No dia 5 de março, eles saltaram da versão 0.9.2 para a 0.9.8, sinalizando que a implementação 100% compatível com o Ruby MRI está para sair. Muitos aguardam um lançamento agora mesmo em Maio. E qual o estado atual do JRuby? Para a maioria, o interesse é rodar aplicações web desenvolvidas em Ruby on Rails. Bem, a 0.9.8 sinaliza 98% de compatibilidade com a suíte de testes oficial do Rails e 100% de compatibilidade com a suíte de testes do ActiveRecord, o suficiente para já haver pessoas tentando rodar aplicações em produção com JRuby.
Acompanhar a evolução do JRuby tem sido muito gratificante pelo passo rápido, principalmente graças a desenvolvedores como Ola Bini. Pontos interessante é o suporte a Unicode. Alguns poderiam ingenuamente imaginar “Java suporta UTF-16 internamente, portanto colocar Unicode no JRuby é trivial”. Nem tanto o céu e nem tanto a terra. Não podemos nos esquecer que no MRI, um String é apenas uma cadeia simples de bytes e muitos programas foram escrito com essa premissa em mente. Coloque Unicode como padrão e diversos programas simplesmente quebram. A solução? Algo parecido com o que o novo Rails 1.2 fez com MultiByte : criar um método proxy na classe String e manter os dois métodos em paralelo.

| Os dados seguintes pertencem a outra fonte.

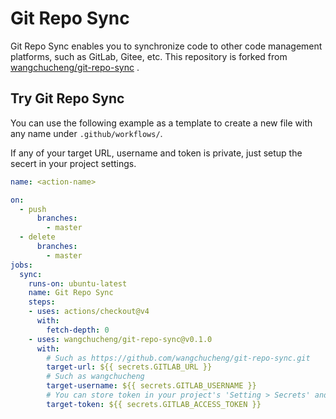 # Git Repo Sync

Git Repo Sync enables you to synchronize code to other code management platforms, such as GitLab, Gitee, etc.
This repository is forked from [wangchucheng/git-repo-sync](https://github.com/wangchucheng/git-repo-sync) .

## Try Git Repo Sync

You can use the following example as a template to create a new file with any name under `.github/workflows/`.

If any of your target URL, username and token is private, just setup the secert in your project settings.

```yaml
name: <action-name>

on: 
  - push
      branches:
        - master
  - delete
      branches:
        - master
jobs:
  sync:
    runs-on: ubuntu-latest
    name: Git Repo Sync
    steps:
    - uses: actions/checkout@v4
      with:
        fetch-depth: 0
    - uses: wangchucheng/git-repo-sync@v0.1.0
      with:
        # Such as https://github.com/wangchucheng/git-repo-sync.git
        target-url: ${{ secrets.GITLAB_URL }}
        # Such as wangchucheng
        target-username: ${{ secrets.GITLAB_USERNAME }}
        # You can store token in your project's 'Setting > Secrets' and reference the name here. Such as ${{ secrets.ACCESS_TOKEN }}
        target-token: ${{ secrets.GITLAB_ACCESS_TOKEN }}
```

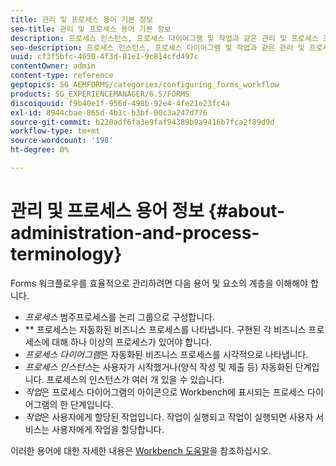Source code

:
 ```yaml
---
title: 관리 및 프로세스 용어 기본 정보
seo-title: 관리 및 프로세스 용어 기본 정보
description: 프로세스 인스턴스, 프로세스 다이어그램 및 작업과 같은 관리 및 프로세스 조건에 대해 알아봅니다.
seo-description: 프로세스 인스턴스, 프로세스 다이어그램 및 작업과 같은 관리 및 프로세스 조건에 대해 알아봅니다.
uuid: cf3f5bfc-4650-4f3d-81e1-9c814cfd497c
contentOwner: admin
content-type: reference
geptopics: SG_AEMFORMS/categories/configuring_forms_workflow
products: SG_EXPERIENCEMANAGER/6.5/FORMS
discoiquuid: f9b40e1f-956d-498b-92e4-4fe21e23fc4a
exl-id: 8944cbae-865d-4b1c-b3bf-00c3a247d776
source-git-commit: b220adf6fa3e9faf94389b9a9416b7fca2f89d9d
workflow-type: tm+mt
source-wordcount: '198'
ht-degree: 0%

---
```


# 관리 및 프로세스 용어 정보 {#about-administration-and-process-terminology}

Forms 워크플로우를 효율적으로 관리하려면 다음 용어 및 요소의 계층을 이해해야 합니다.

* *프로세스* 범주프로세스를 논리 그룹으로 구성합니다.
* ** 프로세스는 자동화된 비즈니스 프로세스를 나타냅니다. 구현된 각 비즈니스 프로세스에 대해 하나 이상의 프로세스가 있어야 합니다.
* *프로세스 다이어그램*&#x200B;은 자동화된 비즈니스 프로세스를 시각적으로 나타냅니다.
* *프로세스 인스턴스*&#x200B;는 사용자가 시작했거나(양식 작성 및 제출 등) 자동화된 단계입니다. 프로세스의 인스턴스가 여러 개 있을 수 있습니다.
* *작업*&#x200B;은 프로세스 다이어그램의 아이콘으로 Workbench에 표시되는 프로세스 다이어그램의 한 단계입니다.
* *작업*&#x200B;은 사용자에게 할당된 작업입니다. 작업이 실행되고 작업이 실행되면 사용자 서비스는 사용자에게 작업을 할당합니다.

이러한 용어에 대한 자세한 내용은 [Workbench 도움말](https://www.adobe.com/go/learn_aemforms_workbench_63)을 참조하십시오.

Existem mais pontos negros no caminho. JRuby começou como um interpretador que roda sobre a JVM. No meio do caminho Charles começou a montar um compilador, capaz de gerar byte-code Java, em vez de interpretar arquivos .rb. A vantagem: com um interpretador quase 100% compatível com o MRI, ele pôde escolher uma técnica de Just-In-Time (JIT) compilation, ou seja, geração de byte-codes em tempo real. Toda vez que o compilador falhar em gerar o byte-code, ele pode decair para a interpretação. Para se ter uma idéia, somente a interpretação ainda é um pouco mais lenta que o MRI, em benchmarks – que foram feitos especialmente para o Ruby 1.9. Mas com a compilação JIT ativada os números ficam muito favoráveis para JRuby, chegando a ser duas vezes mais rápido em muitos casos. Ou seja, performance ainda é uma preocupação mas está longe de ser algo vexatório, muito pelo contrário: está extraordinário principalmente se considerar que o projeto mal tem 1 ano de idade.

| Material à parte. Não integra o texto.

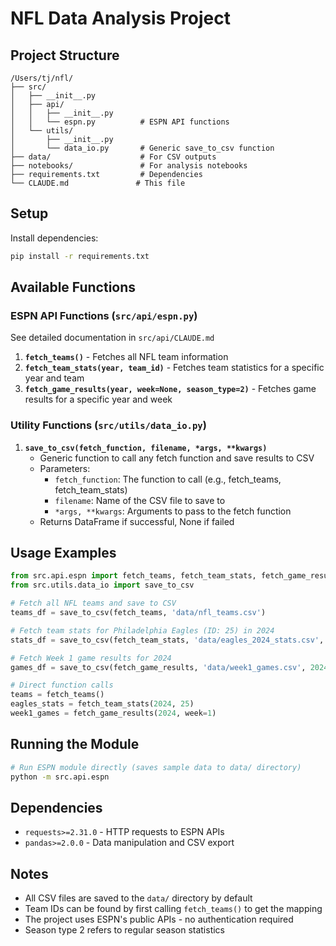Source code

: # NFL Data Analysis Project

## Project Structure

```
/Users/tj/nfl/
├── src/
│   ├── __init__.py
│   ├── api/
│   │   ├── __init__.py
│   │   └── espn.py          # ESPN API functions
│   └── utils/
│       ├── __init__.py
│       └── data_io.py       # Generic save_to_csv function
├── data/                    # For CSV outputs
├── notebooks/               # For analysis notebooks
├── requirements.txt         # Dependencies
└── CLAUDE.md               # This file
```

## Setup

Install dependencies:
```bash
pip install -r requirements.txt
```

## Available Functions

### ESPN API Functions (`src/api/espn.py`)

See detailed documentation in `src/api/CLAUDE.md`

1. **`fetch_teams()`** - Fetches all NFL team information
2. **`fetch_team_stats(year, team_id)`** - Fetches team statistics for a specific year and team  
3. **`fetch_game_results(year, week=None, season_type=2)`** - Fetches game results for a specific year and week

### Utility Functions (`src/utils/data_io.py`)

1. **`save_to_csv(fetch_function, filename, *args, **kwargs)`**
   - Generic function to call any fetch function and save results to CSV
   - Parameters:
     - `fetch_function`: The function to call (e.g., fetch_teams, fetch_team_stats)
     - `filename`: Name of the CSV file to save to
     - `*args, **kwargs`: Arguments to pass to the fetch function
   - Returns DataFrame if successful, None if failed

## Usage Examples

```python
from src.api.espn import fetch_teams, fetch_team_stats, fetch_game_results
from src.utils.data_io import save_to_csv

# Fetch all NFL teams and save to CSV
teams_df = save_to_csv(fetch_teams, 'data/nfl_teams.csv')

# Fetch team stats for Philadelphia Eagles (ID: 25) in 2024
stats_df = save_to_csv(fetch_team_stats, 'data/eagles_2024_stats.csv', 2024, 25)

# Fetch Week 1 game results for 2024
games_df = save_to_csv(fetch_game_results, 'data/week1_games.csv', 2024, 1)

# Direct function calls
teams = fetch_teams()
eagles_stats = fetch_team_stats(2024, 25)
week1_games = fetch_game_results(2024, week=1)
```

## Running the Module

```bash
# Run ESPN module directly (saves sample data to data/ directory)
python -m src.api.espn
```

## Dependencies

- `requests>=2.31.0` - HTTP requests to ESPN APIs
- `pandas>=2.0.0` - Data manipulation and CSV export

## Notes

- All CSV files are saved to the `data/` directory by default
- Team IDs can be found by first calling `fetch_teams()` to get the mapping
- The project uses ESPN's public APIs - no authentication required
- Season type 2 refers to regular season statistics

Na área de compilação para byte-codes temos o XRuby também. O projeto de Xue Yong Zhi é o menos ambicioso e o que tem menos recursos e visibilidade no momento. Eles pretendem tentar rodar Rails em XRuby até o fim do ano. Mas eles tem algo que JRuby talvez aproveite em uma versão pós-1.0: o parser de seu compilador talvez seja muito melhor que do JRuby. Charles e Ola estão avaliando.
Outro caminho negro tanto para JRuby quanto XRuby: as bibliotecas nativas. Muitas das bibliotecas atuais de Ruby são escritos em C. Se fossem todas escritas em Ruby, seria trivial portá-las para a JVM. Mas como estão em C elas precisam ser re-implementadas. Exemplo disso é a engine de Regular Expressions. Alguém poderia ingenuamente dizer “Java tem o java.util.regex”. Infelizmente Regex não é um padrão rigoroso e existem muitas diferenças entre cada implementação. Pegue um programa que dependa de coisas que só existem na MRI e elas quebram na versão Java. Ola Bini está ocupado reimplementando a mesma engine em Java agora.

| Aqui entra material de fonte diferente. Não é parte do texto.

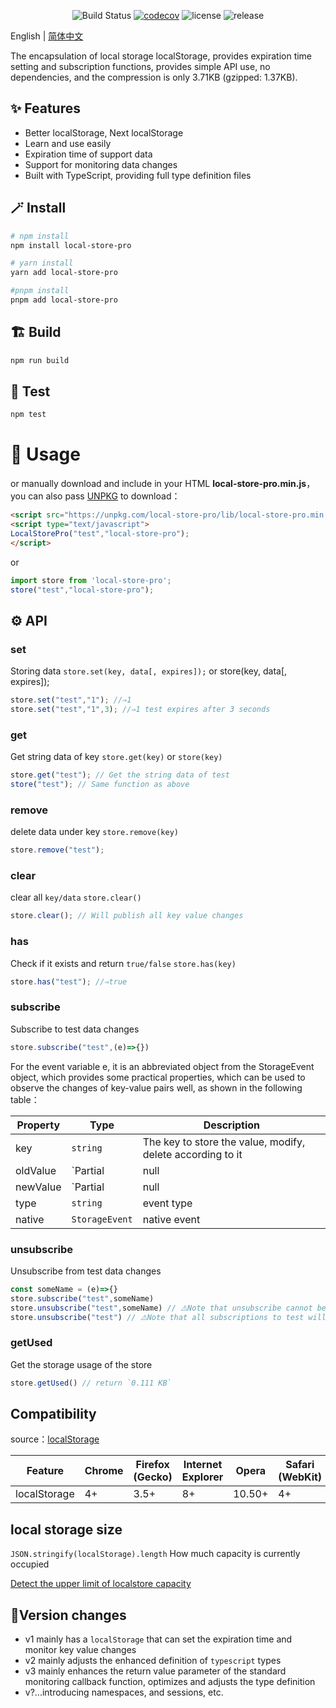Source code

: <div align="center">

![Build Status](https://github.com/GavinBirkhoff/local-store-pro/actions/workflows/node-ci.yml/badge.svg)
[![codecov](https://codecov.io/github/GavinBirkhoff/local-store-pro/branch/main/graph/badge.svg)](https://codecov.io/github/GavinBirkhoff/local-store-pro)
![license](https://img.shields.io/github/license/gavinbirkhoff/local-store-pro)
![release](https://img.shields.io/github/release/gavinbirkhoff/local-store-pro.svg)

</div>

English | [简体中文](https://github.com/GavinBirkhoff/local-store-pro/blob/main/README.zh-CN.md)

The encapsulation of local storage localStorage, provides expiration time setting and subscription functions, provides simple API use, no dependencies, and the compression is only 3.71KB (gzipped: 1.37KB).

## ✨ Features

- Better localStorage, Next localStorage
- Learn and use easily
- Expiration time of support data
- Support for monitoring data changes
- Built with TypeScript, providing full type definition files

## 🪄 Install

```bash
# npm install
npm install local-store-pro

# yarn install
yarn add local-store-pro

#pnpm install
pnpm add local-store-pro
```

## 🏗️ Build

```bash
npm run build
```

## 🧪 Test

```bash
npm test
```

# 🔨 Usage

or manually download and include in your HTML **local-store-pro.min.js**，you can also pass [UNPKG](https://unpkg.com/local-store-pro/lib/) to download：

```html
<script src="https://unpkg.com/local-store-pro/lib/local-store-pro.min.js"></script>
<script type="text/javascript">
LocalStorePro("test","local-store-pro");
</script>
```

or

```js
import store from 'local-store-pro';
store("test","local-store-pro");
```

## ⚙️ API

### set

Storing data
`store.set(key, data[, expires]);`
or store(key, data[, expires]);

```js
store.set("test","1"); //⇒1
store.set("test","1",3); //⇒1 test expires after 3 seconds
```

### get

Get string data of key
`store.get(key)`
or `store(key)`

```js
store.get("test"); // Get the string data of test
store("test"); // Same function as above
```

### remove

delete data under key `store.remove(key)`

```js
store.remove("test");
```

### clear

clear all `key/data` `store.clear()`

```js
store.clear(); // Will publish all key value changes
```

### has

Check if it exists and return `true/false` `store.has(key)`

```js
store.has("test"); //⇒true
```

### subscribe

Subscribe to test data changes

```js
store.subscribe("test",(e)=>{})
```

For the event variable e, it is an abbreviated object from the StorageEvent object, which provides some practical properties, which can be used to observe the changes of key-value pairs well, as shown in the following table：

| Property | Type | Description|
| -------- | ------ | ------------------------------------------------------------ |
| key| `string` | The key to store the value, modify, delete according to it |
| oldValue | `Partial<any> | null | string | number` | last value |
| newValue | `Partial<any> | null | string | number` | current new value |
| type| `string` | event type |
| native | `StorageEvent` | native event |

### unsubscribe

Unsubscribe from test data changes

```js
const someName = (e)=>{}
store.subscribe("test",someName)
store.unsubscribe("test",someName) // ⚠️Note that unsubscribe cannot be an anonymous method
store.unsubscribe("test") // ⚠️Note that all subscriptions to test will be cancelled including anonymous functions
```

### getUsed

Get the storage usage of the store

```ts
store.getUsed() // return `0.111 KB`
```

## Compatibility

source：[localStorage](https://developer.mozilla.org/en-US/docs/Web/API/Window/localStorage)

| Feature | Chrome | Firefox (Gecko) | Internet Explorer | Opera| Safari (WebKit) | iPhone(IOS) | Android | Opera Mobile | Window Phone |
| ------------ | ------ | --------------- | ----------------- | ------ | --------------- | ----------- | ------- | ------------ | ------------ |
| localStorage | 4+ | 3.5+| 8+| 10.50+ | 4+| 3.2+| 2.1+| 11+| 8+ |

## local storage size

`JSON.stringify(localStorage).length` How much capacity is currently occupied

[Detect the upper limit of localstore capacity](https://arty.name/localstorage.html)

## 🌈Version changes

- v1 mainly has a `localStorage` that can set the expiration time and monitor key value changes
- v2 mainly adjusts the enhanced definition of `typescript` types
- v3 mainly enhances the return value parameter of the standard monitoring callback function, optimizes and adjusts the type definition
- v?...introducing namespaces, and sessions, etc.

Este artigo da InfoQ tem mais detalhes. E sobre a performance atual do JRuby sugiro ler este post do blog Headius, de Charles. Aliás, acredito que todos saibam que Charles trabalha para a Sun. Espere grandes progressos no JRuby. Rodar Rails em Glassfish ou outro container de servlets não é uma promessa longíngua. Estamos basicamente a poucas semanas de uma versão 1.0.
Como podem ver, JRuby é sério, e está chegando!